In my last week of teaching at NorthStar, I shook each learner’s hand and asked them their names as they entered. It was remarkable the difference it made in our class dynamics. Just meeting each person at the door, shaking their hand and looking into their eyes allowed me to connect with them.
One of the learners would not shake my hand and tried to walk around me. I would not allow it so Jayden finally gave in and shook my hand but wouldn’t look me in the eye. I figured that we were starting to connect. Later in our time together, he shouted at me that I wasn’t his teacher and he didn’t have to listen to me, he didn’t have to follow my rules.
After class one day, the Director stopped by to chat. She was wondering why so many of my students are asked to leave the classroom. It was a method I adopted after the advisors were not helping with disruptions, I asked the learners to leave until they were ready to engage. Hana explained that their leaving the class is seen as a huge move towards being expelled from the program. I was not interested in this strong of a message.
Hana also said that she’s had to break apart fights at high schools where the teacher is just standing by, uninterested in getting involved. For some of these kids, NorthStar is the safest environment they experience in their entire day. Safer than home, than school, than the streets. She encouraged me to teach to these disruptive behaviors. This is more new learning for me.
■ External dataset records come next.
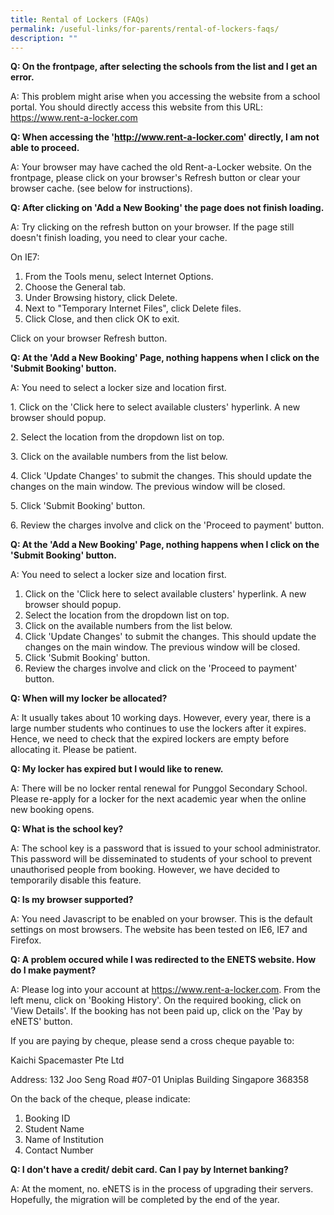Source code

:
 ```yaml
---
title: Rental of Lockers (FAQs)
permalink: /useful-links/for-parents/rental-of-lockers-faqs/
description: ""
---
```

**Q: On the frontpage, after selecting the schools from the list and I get an error.**

A: This problem might arise when you accessing the website from a school portal. You should directly access this website from this URL: https://www.rent-a-locker.com

**Q: When accessing the 'http://www.rent-a-locker.com' directly, I am not able to proceed.**

A: Your browser may have cached the old Rent-a-Locker website. On the frontpage, please click on your browser's Refresh button or clear your browser cache. (see below for instructions).

**Q: After clicking on 'Add a New Booking' the page does not finish loading.**

A: Try clicking on the refresh button on your browser. If the page still doesn't finish loading, you need to clear your cache.

On IE7:
1. From the Tools menu, select Internet Options.
2. Choose the General tab.
3. Under Browsing history, click Delete.
4. Next to "Temporary Internet Files", click Delete files.
5. Click Close, and then click OK to exit.

Click on your browser Refresh button.

**Q: At the 'Add a New Booking' Page, nothing happens when I click on the 'Submit Booking' button.**

A: You need to select a locker size and location first.

1\. Click on the 'Click here to select available clusters' hyperlink. A new browser should popup.

2\. Select the location from the dropdown list on top.

3\. Click on the available numbers from the list below.

4\. Click 'Update Changes' to submit the changes. This should update the changes on the main window. The previous window will be closed.

5\. Click 'Submit Booking' button.

6\. Review the charges involve and click on the 'Proceed to payment' button.

**Q: At the 'Add a New Booking' Page, nothing happens when I click on the 'Submit Booking' button.**

A: You need to select a locker size and location first.
1. Click on the 'Click here to select available clusters' hyperlink. 
A new browser should popup.
2. Select the location from the dropdown list on top.
3. Click on the available numbers from the list below.
4. Click 'Update Changes' to submit the changes. This should update the changes on the main window. The previous window will be closed.
5. Click 'Submit Booking' button.
6. Review the charges involve and click on the 'Proceed to payment' button.

**Q: When will my locker be allocated?**

A: It usually takes about 10 working days. However, every year, there is a large number students who continues to use the lockers after it expires. Hence, we need to check that the expired lockers are empty before allocating it. Please be patient.

**Q: My locker has expired but I would like to renew.**

A: There will be no locker rental renewal for Punggol Secondary School.  Please re-apply for a locker for the next academic year when the online new booking opens.

**Q: What is the school key?**

A: The school key is a password that is issued to your school administrator. This password will be disseminated to students of your school to prevent unauthorised people from booking. However, we have decided to temporarily disable this feature.

**Q: Is my browser supported?**

A: You need Javascript to be enabled on your browser. This is the default settings on most browsers. The website has been tested on IE6, IE7 and Firefox.

**Q: A problem occured while I was redirected to the ENETS website. How do I make payment?**

A: Please log into your account at https://www.rent-a-locker.com. From the left menu, click on 'Booking History'. On the required booking, click on 'View Details'. If the booking has not been paid up, click on the 'Pay by eNETS' button.

If you are paying by cheque, please send a cross cheque payable to:

Kaichi Spacemaster Pte Ltd

Address:
132 Joo Seng Road
#07-01 Uniplas Building Singapore 368358

On the back of the cheque, please indicate:

1. Booking ID 
2. Student Name 
3. Name of Institution 
4. Contact Number

**Q: I don't have a credit/ debit card. Can I pay by Internet banking?**

A: At the moment, no. eNETS is in the process of upgrading their servers. Hopefully, the migration will be completed by the end of the year.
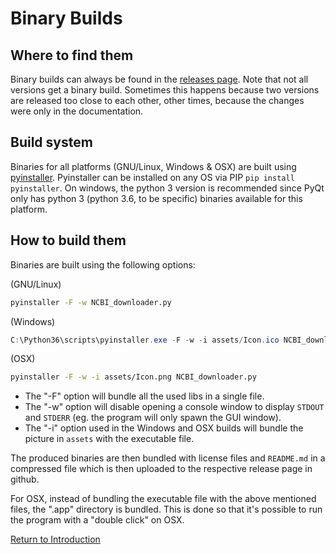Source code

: # Binary Builds

## Where to find them
Binary builds can always be found in the [releases page](https://github.com/StuntsPT/NCBI_Mass_Downloader/releases).
Note that not all versions get a binary build. Sometimes this happens because two versions are released too close to each other, other times, because the changes were only in the documentation.

## Build system
Binaries for all platforms (GNU/Linux, Windows & OSX) are built using [pyinstaller](http://www.pyinstaller.org/).
Pyinstaller can be installed on any OS via PIP `pip install pyinstaller`.
On windows, the python 3 version is recommended since PyQt only has python 3 (python 3.6, to be specific) binaries available for this platform.

## How to build them
Binaries are built using the following options:

(GNU/Linux)
```bash
pyinstaller -F -w NCBI_downloader.py
```

(Windows)
```powershell
C:\Python36\scripts\pyinstaller.exe -F -w -i assets/Icon.ico NCBI_downloader.py
```

(OSX)
```bash
pyinstaller -F -w -i assets/Icon.png NCBI_downloader.py
```

* The "-F" option will bundle all the used libs in a single file.
* The "-w" option will disable opening a console window to display `STDOUT` and `STDERR` (eg. the program will only spawn the GUI window).
* The "-i" option used in the Windows and OSX builds will bundle the picture in `assets` with the executable file.

The produced binaries are then bundled with license files and `README.md` in a compressed file which is then uploaded to the respective release page in github.

For OSX, instead of bundling the executable file with the above mentioned files, the ".app" directory is bundled. This is done so that it's possible to run the program with a "double click" on OSX.

[Return to Introduction](index.md)

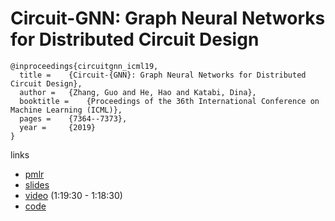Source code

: # Circuit-GNN: Graph Neural Networks for Distributed Circuit Design
```
@inproceedings{circuitgnn_icml19,
  title = 	 {Circuit-{GNN}: Graph Neural Networks for Distributed Circuit Design},
  author = 	 {Zhang, Guo and He, Hao and Katabi, Dina},
  booktitle = 	 {Proceedings of the 36th International Conference on Machine Learning (ICML)},
  pages = 	 {7364--7373},
  year = 	 {2019}
}
```

links
- [pmlr](http://proceedings.mlr.press/v97/zhang19e.html)
- [slides](https://icml.cc/media/Slides/icml/2019/201(11-11-00)-11-12-10-4826-circuit-gnn_gr.pdf)
- [video](https://slideslive.com/38917395/applications) (1:19:30 - 1:18:30)
- [code](https://github.com/hehaodele/circuit-gnn)

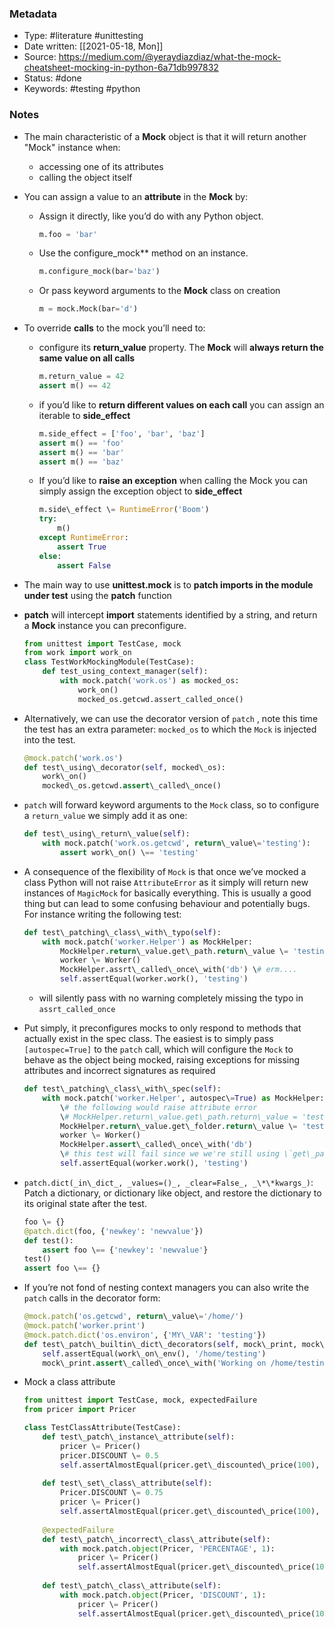 ### Metadata

-  Type: #literature #unittesting 
-  Date written: [[2021-05-18, Mon]]  
-  Source:  https://medium.com/@yeraydiazdiaz/what-the-mock-cheatsheet-mocking-in-python-6a71db997832
-  Status: #done 
-  Keywords:  #testing #python 
	
### Notes
- The main characteristic of a **Mock** object is that it will return another "Mock" instance when:
	- accessing one of its attributes
	- calling the object itself

-  You can assign a value to an **attribute** in the **Mock** by:
	-   Assign it directly, like you’d do with any Python object.
		 ```python
		m.foo = 'bar'
		```
	
	- Use the configure_mock** method on an instance.
		```python
		m.configure_mock(bar='baz')
		```
	-   Or pass keyword arguments to the **Mock** class on creation
		```python
		m = mock.Mock(bar='d')
		```

- To override **calls** to the mock you’ll need to:
	- configure its **return_value** property. The **Mock** will **always return the same value on all calls**
		```python
		m.return_value = 42
		assert m() == 42
		```
	- if you’d like to **return different values on each call** you can assign an iterable to **side_effect**
		```python
		m.side_effect = ['foo', 'bar', 'baz']
		assert m() == 'foo'
		assert m() == 'bar'
		assert m() == 'baz'
		```
	- If you’d like to **raise an exception** when calling the Mock you can simply assign the exception object to **side_effect**
		```python
		m.side\_effect \= RuntimeError('Boom')
		try:
			m()
		except RuntimeError:
			assert True
		else:
			assert False
		```

- The main way to use **unittest.mock** is to **patch imports in the module under test** using the **patch** function

- **patch** will intercept  **import** statements identified by a string, and return a **Mock** instance you can preconfigure.
	```python
	from unittest import TestCase, mock
	from work import work_on
	class TestWorkMockingModule(TestCase):
		def test_using_context_manager(self):
			with mock.patch('work.os') as mocked_os:
				work_on()
				mocked_os.getcwd.assert_called_once()
	```

- Alternatively, we can use the decorator version of `patch` , note this time the test has an extra parameter: `mocked_os` to which the `Mock` is injected into the test.
	```python
	@mock.patch('work.os')
	def test\_using\_decorator(self, mocked\_os):
		work\_on()
		mocked\_os.getcwd.assert\_called\_once()
	```
	
- `patch` will forward keyword arguments to the `Mock` class, so to configure a `return_value` we simply add it as one:
	```python
	def test\_using\_return\_value(self):
		with mock.patch('work.os.getcwd', return\_value\='testing'):
			assert work\_on() \== 'testing'
	```

- A consequence of the flexibility of `Mock` is that once we’ve mocked a class Python will not raise `AttributeError` as it simply will return new instances of `MagicMock` for basically everything. This is usually a good thing but can lead to some confusing behaviour and potentially bugs. For instance writing the following test:
	```python
	def test\_patching\_class\_with\_typo(self):
		with mock.patch('worker.Helper') as MockHelper:
			MockHelper.return\_value.get\_path.return\_value \= 'testing'
			worker \= Worker()
			MockHelper.assrt\_called\_once\_with('db') \# erm....
			self.assertEqual(worker.work(), 'testing')
	```
	- will silently pass with no warning completely missing the typo in `assrt_called_once`
- Put simply, it preconfigures mocks to only respond to methods that actually exist in the spec class. The easiest is to simply pass `[autospec=True]` to the `patch` call, which will configure the `Mock` to behave as the object being mocked, raising exceptions for missing attributes and incorrect signatures as required
	```python
	def test\_patching\_class\_with\_spec(self):
		with mock.patch('worker.Helper', autospec\=True) as MockHelper:
			\# the following would raise attribute error
			\# MockHelper.return\_value.get\_path.return\_value = 'testing'
			MockHelper.return\_value.get\_folder.return\_value \= 'testing'
			worker \= Worker()
			MockHelper.assert\_called\_once\_with('db')
			\# this test will fail since we we're still using \`get\_path\`
			self.assertEqual(worker.work(), 'testing')
	```

- `patch.dict(_in\_dict_, _values=()_, _clear=False_, _\*\*kwargs_)`: Patch a dictionary, or dictionary like object, and restore the dictionary to its original state after the test.
	```python
	foo \= {}
	@patch.dict(foo, {'newkey': 'newvalue'})
	def test():
		assert foo \== {'newkey': 'newvalue'}
	test()
	assert foo \== {}
	```
- If you’re not fond of nesting context managers you can also write the `patch` calls in the decorator form:
	```python
	@mock.patch('os.getcwd', return\_value\='/home/')
	@mock.patch('worker.print')
	@mock.patch.dict('os.environ', {'MY\_VAR': 'testing'})
	def test\_patch\_builtin\_dict\_decorators(self, mock\_print, mock\_getcwd):
		self.assertEqual(work\_on\_env(), '/home/testing')
		mock\_print.assert\_called\_once\_with('Working on /home/testing')
	```
- Mock a class attribute
	```python
	from unittest import TestCase, mock, expectedFailure
	from pricer import Pricer
	
	class TestClassAttribute(TestCase):
		def test\_patch\_instance\_attribute(self):
			pricer \= Pricer()
			pricer.DISCOUNT \= 0.5
			self.assertAlmostEqual(pricer.get\_discounted\_price(100), 50.0)
		
		def test\_set\_class\_attribute(self):
			Pricer.DISCOUNT \= 0.75
			pricer \= Pricer()
			self.assertAlmostEqual(pricer.get\_discounted\_price(100), 75.0)
		
		@expectedFailure
		def test\_patch\_incorrect\_class\_attribute(self):
			with mock.patch.object(Pricer, 'PERCENTAGE', 1):
				pricer \= Pricer()
				self.assertAlmostEqual(pricer.get\_discounted\_price(100), 100)
		
		def test\_patch\_class\_attribute(self):
			with mock.patch.object(Pricer, 'DISCOUNT', 1):
				pricer \= Pricer()
				self.assertAlmostEqual(pricer.get\_discounted\_price(100), 100)
	```

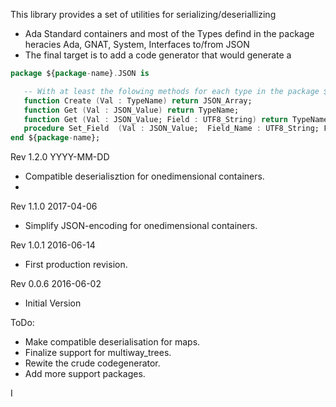 This library provides a set of utilities for serializing/deseriallizing
* Ada Standard containers and most of the Types defind in the package heracies
    Ada, GNAT, System, Interfaces
   to/from JSON
* The final target is to add a code generator that would generate a
```Ada
package ${package-name}.JSON is

   -- With at least the folowing methods for each type in the package ${package-name}
   function Create (Val : TypeName) return JSON_Array;
   function Get (Val : JSON_Value) return TypeName;
   function Get (Val : JSON_Value; Field : UTF8_String) return TypeName;
   procedure Set_Field  (Val : JSON_Value;  Field_Name : UTF8_String; Field  : TypeName);
end ${package-name};
```

Rev 1.2.0 YYYY-MM-DD
 * Compatible deserialisztion for onedimensional containers.
 *
Rev 1.1.0 2017-04-06
 * Simplify JSON-encoding for onedimensional containers.

Rev 1.0.1 2016-06-14
 * First production revision.

Rev 0.0.6 2016-06-02
 * Initial Version

ToDo:
 * Make compatible deserialisation for maps.
 * Finalize support for multiway_trees.
 * Rewite the crude codegenerator.
 * Add more support packages.


I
I told her about Jayden expressing himself and she said he should be asked to leave but there was something I needed to know about Jayden. He has a special qualifier because he can’t read above the 1st grade level.
So, the next day, I tried a new tact. Bribery with fruit snacks. It worked. Jayden worked hard to get 5 fruit snacks, more than anyone in the class. It was wonderful to watch him shine.
He hugged me before he left.
On Friday, Jayden was expelled from the program.
Today, I am finished with the program and am left feeling empty.